What you need to do:
For this exercise, write out each entry below exactly as it reads.

Start of Supplied information

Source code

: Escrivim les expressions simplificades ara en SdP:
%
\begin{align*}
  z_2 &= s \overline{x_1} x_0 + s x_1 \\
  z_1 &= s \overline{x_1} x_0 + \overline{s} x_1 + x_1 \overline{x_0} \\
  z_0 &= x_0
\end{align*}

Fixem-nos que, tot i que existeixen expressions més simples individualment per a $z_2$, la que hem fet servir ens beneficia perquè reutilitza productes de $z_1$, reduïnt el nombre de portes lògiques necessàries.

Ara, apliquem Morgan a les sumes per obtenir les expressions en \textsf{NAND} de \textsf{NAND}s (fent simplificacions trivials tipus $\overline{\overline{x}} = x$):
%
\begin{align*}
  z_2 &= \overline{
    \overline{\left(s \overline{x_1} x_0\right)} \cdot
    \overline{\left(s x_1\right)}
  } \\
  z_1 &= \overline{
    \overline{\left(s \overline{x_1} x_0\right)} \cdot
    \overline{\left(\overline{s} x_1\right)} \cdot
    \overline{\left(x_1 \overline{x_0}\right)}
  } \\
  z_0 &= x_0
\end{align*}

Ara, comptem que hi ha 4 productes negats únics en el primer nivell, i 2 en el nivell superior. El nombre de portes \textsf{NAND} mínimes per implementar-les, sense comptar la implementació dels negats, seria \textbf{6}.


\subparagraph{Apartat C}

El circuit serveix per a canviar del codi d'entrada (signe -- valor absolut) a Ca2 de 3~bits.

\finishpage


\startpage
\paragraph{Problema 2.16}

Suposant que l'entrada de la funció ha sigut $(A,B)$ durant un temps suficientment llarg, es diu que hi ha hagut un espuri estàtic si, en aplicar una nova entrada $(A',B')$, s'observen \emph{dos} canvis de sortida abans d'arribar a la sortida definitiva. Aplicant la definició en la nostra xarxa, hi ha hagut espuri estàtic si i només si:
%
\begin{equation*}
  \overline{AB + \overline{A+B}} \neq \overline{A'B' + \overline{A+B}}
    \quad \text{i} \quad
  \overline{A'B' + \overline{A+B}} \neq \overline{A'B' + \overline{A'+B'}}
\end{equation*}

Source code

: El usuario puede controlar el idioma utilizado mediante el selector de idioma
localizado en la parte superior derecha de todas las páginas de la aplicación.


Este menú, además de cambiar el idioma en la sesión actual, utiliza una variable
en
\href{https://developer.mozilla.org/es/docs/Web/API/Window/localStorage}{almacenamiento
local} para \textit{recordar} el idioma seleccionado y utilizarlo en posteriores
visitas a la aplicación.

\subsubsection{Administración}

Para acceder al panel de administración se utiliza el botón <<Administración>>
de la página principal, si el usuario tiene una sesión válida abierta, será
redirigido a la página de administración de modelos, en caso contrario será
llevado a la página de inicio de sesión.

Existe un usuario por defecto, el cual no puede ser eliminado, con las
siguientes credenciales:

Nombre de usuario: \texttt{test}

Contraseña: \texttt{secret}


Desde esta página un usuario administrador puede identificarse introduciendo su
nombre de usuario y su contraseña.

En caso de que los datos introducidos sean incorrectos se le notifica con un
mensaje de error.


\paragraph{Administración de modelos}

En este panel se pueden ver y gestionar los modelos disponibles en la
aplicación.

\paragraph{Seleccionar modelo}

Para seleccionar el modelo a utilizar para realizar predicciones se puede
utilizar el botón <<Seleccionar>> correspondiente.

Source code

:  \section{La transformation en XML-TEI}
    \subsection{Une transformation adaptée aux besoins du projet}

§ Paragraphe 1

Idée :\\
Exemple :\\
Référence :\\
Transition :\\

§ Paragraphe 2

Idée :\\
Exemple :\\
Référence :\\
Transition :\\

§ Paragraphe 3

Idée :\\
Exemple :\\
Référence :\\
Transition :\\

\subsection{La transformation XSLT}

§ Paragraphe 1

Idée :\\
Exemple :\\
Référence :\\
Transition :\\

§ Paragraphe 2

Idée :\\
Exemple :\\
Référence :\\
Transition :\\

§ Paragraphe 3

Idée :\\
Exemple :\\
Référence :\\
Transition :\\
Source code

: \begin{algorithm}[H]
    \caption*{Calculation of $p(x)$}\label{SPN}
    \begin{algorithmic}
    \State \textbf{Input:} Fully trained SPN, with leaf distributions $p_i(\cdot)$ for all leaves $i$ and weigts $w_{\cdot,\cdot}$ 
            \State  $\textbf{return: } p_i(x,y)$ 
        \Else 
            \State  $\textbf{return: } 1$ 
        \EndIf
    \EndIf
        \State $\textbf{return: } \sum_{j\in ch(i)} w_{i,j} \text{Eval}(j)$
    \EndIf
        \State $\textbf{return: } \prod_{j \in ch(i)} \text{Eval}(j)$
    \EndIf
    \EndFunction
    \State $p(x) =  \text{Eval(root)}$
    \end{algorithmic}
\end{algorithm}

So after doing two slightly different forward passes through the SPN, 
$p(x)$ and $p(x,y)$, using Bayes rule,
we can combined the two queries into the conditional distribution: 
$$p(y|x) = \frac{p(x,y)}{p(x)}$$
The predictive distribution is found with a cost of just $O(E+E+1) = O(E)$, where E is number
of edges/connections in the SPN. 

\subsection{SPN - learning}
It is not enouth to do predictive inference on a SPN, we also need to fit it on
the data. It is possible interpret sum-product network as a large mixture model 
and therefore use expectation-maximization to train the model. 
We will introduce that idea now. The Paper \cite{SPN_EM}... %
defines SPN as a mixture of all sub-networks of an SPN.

End of Supplied information

Written answer:
Source code

: Escrivim les expressions simplificades ara en SdP:
%
\begin{align*}
  z_2 &= s \overline{x_1} x_0 + s x_1 \\
  z_1 &= s \overline{x_1} x_0 + \overline{s} x_1 + x_1 \overline{x_0} \\
  z_0 &= x_0
\end{align*}

Fixem-nos que, tot i que existeixen expressions més simples individualment per a $z_2$, la que hem fet servir ens beneficia perquè reutilitza productes de $z_1$, reduïnt el nombre de portes lògiques necessàries.

Ara, apliquem Morgan a les sumes per obtenir les expressions en \textsf{NAND} de \textsf{NAND}s (fent simplificacions trivials tipus $\overline{\overline{x}} = x$):
%
\begin{align*}
  z_2 &= \overline{
    \overline{\left(s \overline{x_1} x_0\right)} \cdot
    \overline{\left(s x_1\right)}
  } \\
  z_1 &= \overline{
    \overline{\left(s \overline{x_1} x_0\right)} \cdot
    \overline{\left(\overline{s} x_1\right)} \cdot
    \overline{\left(x_1 \overline{x_0}\right)}
  } \\
  z_0 &= x_0
\end{align*}

Ara, comptem que hi ha 4 productes negats únics en el primer nivell, i 2 en el nivell superior. El nombre de portes \textsf{NAND} mínimes per implementar-les, sense comptar la implementació dels negats, seria \textbf{6}.


\subparagraph{Apartat C}

El circuit serveix per a canviar del codi d'entrada (signe -- valor absolut) a Ca2 de 3~bits.

\finishpage


\startpage
\paragraph{Problema 2.16}

Suposant que l'entrada de la funció ha sigut $(A,B)$ durant un temps suficientment llarg, es diu que hi ha hagut un espuri estàtic si, en aplicar una nova entrada $(A',B')$, s'observen \emph{dos} canvis de sortida abans d'arribar a la sortida definitiva. Aplicant la definició en la nostra xarxa, hi ha hagut espuri estàtic si i només si:
%
\begin{equation*}
  \overline{AB + \overline{A+B}} \neq \overline{A'B' + \overline{A+B}}
    \quad \text{i} \quad
  \overline{A'B' + \overline{A+B}} \neq \overline{A'B' + \overline{A'+B'}}
\end{equation*}

Source code

: El usuario puede controlar el idioma utilizado mediante el selector de idioma
localizado en la parte superior derecha de todas las páginas de la aplicación.


Este menú, además de cambiar el idioma en la sesión actual, utiliza una variable
en
\href{https://developer.mozilla.org/es/docs/Web/API/Window/localStorage}{almacenamiento
local} para \textit{recordar} el idioma seleccionado y utilizarlo en posteriores
visitas a la aplicación.

\subsubsection{Administración}

Para acceder al panel de administración se utiliza el botón <<Administración>>
de la página principal, si el usuario tiene una sesión válida abierta, será
redirigido a la página de administración de modelos, en caso contrario será
llevado a la página de inicio de sesión.

Existe un usuario por defecto, el cual no puede ser eliminado, con las
siguientes credenciales:

Nombre de usuario: \texttt{test}

Contraseña: \texttt{secret}


Desde esta página un usuario administrador puede identificarse introduciendo su
nombre de usuario y su contraseña.

En caso de que los datos introducidos sean incorrectos se le notifica con un
mensaje de error.


\paragraph{Administración de modelos}

En este panel se pueden ver y gestionar los modelos disponibles en la
aplicación.

\paragraph{Seleccionar modelo}

Para seleccionar el modelo a utilizar para realizar predicciones se puede
utilizar el botón <<Seleccionar>> correspondiente.

Source code

:  \section{La transformation en XML-TEI}
    \subsection{Une transformation adaptée aux besoins du projet}

§ Paragraphe 1

Idée :\\
Exemple :\\
Référence :\\
Transition :\\

§ Paragraphe 2

Idée :\\
Exemple :\\
Référence :\\
Transition :\\

§ Paragraphe 3

Idée :\\
Exemple :\\
Référence :\\
Transition :\\

\subsection{La transformation XSLT}

§ Paragraphe 1

Idée :\\
Exemple :\\
Référence :\\
Transition :\\

§ Paragraphe 2

Idée :\\
Exemple :\\
Référence :\\
Transition :\\

§ Paragraphe 3

Idée :\\
Exemple :\\
Référence :\\
Transition :\\
Source code

: \begin{algorithm}[H]
    \caption*{Calculation of $p(x)$}\label{SPN}
    \begin{algorithmic}
    \State \textbf{Input:} Fully trained SPN, with leaf distributions $p_i(\cdot)$ for all leaves $i$ and weigts $w_{\cdot,\cdot}$ 
            \State  $\textbf{return: } p_i(x,y)$ 
        \Else 
            \State  $\textbf{return: } 1$ 
        \EndIf
    \EndIf
        \State $\textbf{return: } \sum_{j\in ch(i)} w_{i,j} \text{Eval}(j)$
    \EndIf
        \State $\textbf{return: } \prod_{j \in ch(i)} \text{Eval}(j)$
    \EndIf
    \EndFunction
    \State $p(x) =  \text{Eval(root)}$
    \end{algorithmic}
\end{algorithm}

So after doing two slightly different forward passes through the SPN, 
$p(x)$ and $p(x,y)$, using Bayes rule,
we can combined the two queries into the conditional distribution: 
$$p(y|x) = \frac{p(x,y)}{p(x)}$$
The predictive distribution is found with a cost of just $O(E+E+1) = O(E)$, where E is number
of edges/connections in the SPN. 

\subsection{SPN - learning}
It is not enouth to do predictive inference on a SPN, we also need to fit it on
the data. It is possible interpret sum-product network as a large mixture model 
and therefore use expectation-maximization to train the model. 
We will introduce that idea now. The Paper \cite{SPN_EM}... %
defines SPN as a mixture of all sub-networks of an SPN.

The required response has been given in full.